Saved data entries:
*-*-*
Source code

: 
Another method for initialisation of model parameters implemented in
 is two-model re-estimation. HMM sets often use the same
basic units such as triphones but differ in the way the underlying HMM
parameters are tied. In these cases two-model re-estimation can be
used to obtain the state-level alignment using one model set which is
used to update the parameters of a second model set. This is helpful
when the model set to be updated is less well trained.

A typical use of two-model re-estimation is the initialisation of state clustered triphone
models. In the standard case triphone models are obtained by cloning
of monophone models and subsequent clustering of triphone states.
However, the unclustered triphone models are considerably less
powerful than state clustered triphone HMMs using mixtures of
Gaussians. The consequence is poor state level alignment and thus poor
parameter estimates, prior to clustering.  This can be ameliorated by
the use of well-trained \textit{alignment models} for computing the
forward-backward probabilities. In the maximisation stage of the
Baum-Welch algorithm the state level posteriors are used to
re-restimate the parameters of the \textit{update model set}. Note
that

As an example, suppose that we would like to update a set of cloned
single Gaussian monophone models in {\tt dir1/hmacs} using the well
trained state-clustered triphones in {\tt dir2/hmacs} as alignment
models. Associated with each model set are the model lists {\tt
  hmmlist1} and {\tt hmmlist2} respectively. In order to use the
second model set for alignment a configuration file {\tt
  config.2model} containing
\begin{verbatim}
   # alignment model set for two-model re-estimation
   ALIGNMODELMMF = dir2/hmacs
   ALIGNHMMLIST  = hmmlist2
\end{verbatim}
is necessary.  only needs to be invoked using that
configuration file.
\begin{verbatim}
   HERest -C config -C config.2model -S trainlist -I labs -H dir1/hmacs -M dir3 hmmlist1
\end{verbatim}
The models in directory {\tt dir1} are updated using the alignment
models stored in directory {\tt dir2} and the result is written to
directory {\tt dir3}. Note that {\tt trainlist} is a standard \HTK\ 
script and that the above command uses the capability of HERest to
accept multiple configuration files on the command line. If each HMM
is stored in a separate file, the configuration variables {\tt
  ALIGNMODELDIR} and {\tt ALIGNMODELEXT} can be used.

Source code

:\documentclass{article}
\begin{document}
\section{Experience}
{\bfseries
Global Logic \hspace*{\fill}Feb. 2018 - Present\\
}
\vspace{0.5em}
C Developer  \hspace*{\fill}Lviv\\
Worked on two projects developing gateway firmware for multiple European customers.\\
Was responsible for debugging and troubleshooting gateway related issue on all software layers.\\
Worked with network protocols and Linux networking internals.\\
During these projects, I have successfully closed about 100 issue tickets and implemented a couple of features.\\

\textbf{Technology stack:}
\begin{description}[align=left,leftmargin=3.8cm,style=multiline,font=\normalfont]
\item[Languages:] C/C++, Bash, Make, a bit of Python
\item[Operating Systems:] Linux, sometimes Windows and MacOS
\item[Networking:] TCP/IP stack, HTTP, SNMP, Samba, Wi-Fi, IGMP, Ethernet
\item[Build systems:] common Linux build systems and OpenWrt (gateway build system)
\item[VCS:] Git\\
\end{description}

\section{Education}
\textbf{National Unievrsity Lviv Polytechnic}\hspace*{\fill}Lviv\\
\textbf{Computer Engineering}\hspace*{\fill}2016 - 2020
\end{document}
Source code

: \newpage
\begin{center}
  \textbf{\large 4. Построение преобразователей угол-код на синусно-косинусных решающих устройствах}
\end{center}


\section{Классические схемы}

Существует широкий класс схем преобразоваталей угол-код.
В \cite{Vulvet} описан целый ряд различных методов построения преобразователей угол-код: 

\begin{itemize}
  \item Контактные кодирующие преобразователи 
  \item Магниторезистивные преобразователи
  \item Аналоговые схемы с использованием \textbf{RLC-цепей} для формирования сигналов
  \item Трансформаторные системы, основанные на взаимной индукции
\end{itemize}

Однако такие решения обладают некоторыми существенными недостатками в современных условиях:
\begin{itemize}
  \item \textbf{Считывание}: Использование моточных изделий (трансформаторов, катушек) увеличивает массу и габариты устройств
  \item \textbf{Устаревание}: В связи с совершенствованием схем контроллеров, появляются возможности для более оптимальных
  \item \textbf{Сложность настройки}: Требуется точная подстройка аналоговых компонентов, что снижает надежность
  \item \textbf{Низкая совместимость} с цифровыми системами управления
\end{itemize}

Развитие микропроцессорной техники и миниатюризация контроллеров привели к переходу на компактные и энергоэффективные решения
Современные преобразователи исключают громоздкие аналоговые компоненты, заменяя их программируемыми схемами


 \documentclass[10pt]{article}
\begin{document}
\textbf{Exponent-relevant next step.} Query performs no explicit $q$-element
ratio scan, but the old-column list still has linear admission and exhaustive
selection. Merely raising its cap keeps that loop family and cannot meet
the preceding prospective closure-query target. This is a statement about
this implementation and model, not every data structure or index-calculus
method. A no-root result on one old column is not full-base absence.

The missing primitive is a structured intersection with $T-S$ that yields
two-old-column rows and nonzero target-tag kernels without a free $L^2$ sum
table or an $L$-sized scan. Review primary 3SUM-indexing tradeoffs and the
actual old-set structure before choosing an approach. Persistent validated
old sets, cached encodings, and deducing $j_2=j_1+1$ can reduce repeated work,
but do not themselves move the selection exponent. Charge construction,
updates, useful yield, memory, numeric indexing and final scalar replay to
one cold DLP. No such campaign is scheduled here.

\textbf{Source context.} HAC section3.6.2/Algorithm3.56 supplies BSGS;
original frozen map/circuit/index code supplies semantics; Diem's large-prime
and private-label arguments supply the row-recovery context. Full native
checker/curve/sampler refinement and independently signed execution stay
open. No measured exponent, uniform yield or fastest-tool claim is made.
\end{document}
*-*-*
_Activity_
Nothing but the lines from the one containing "open. No measured" through the end of the entries belongs in the answer; repeat them exactly.

_Answer below_
open. No measured exponent, uniform yield or fastest-tool claim is made.
\end{document}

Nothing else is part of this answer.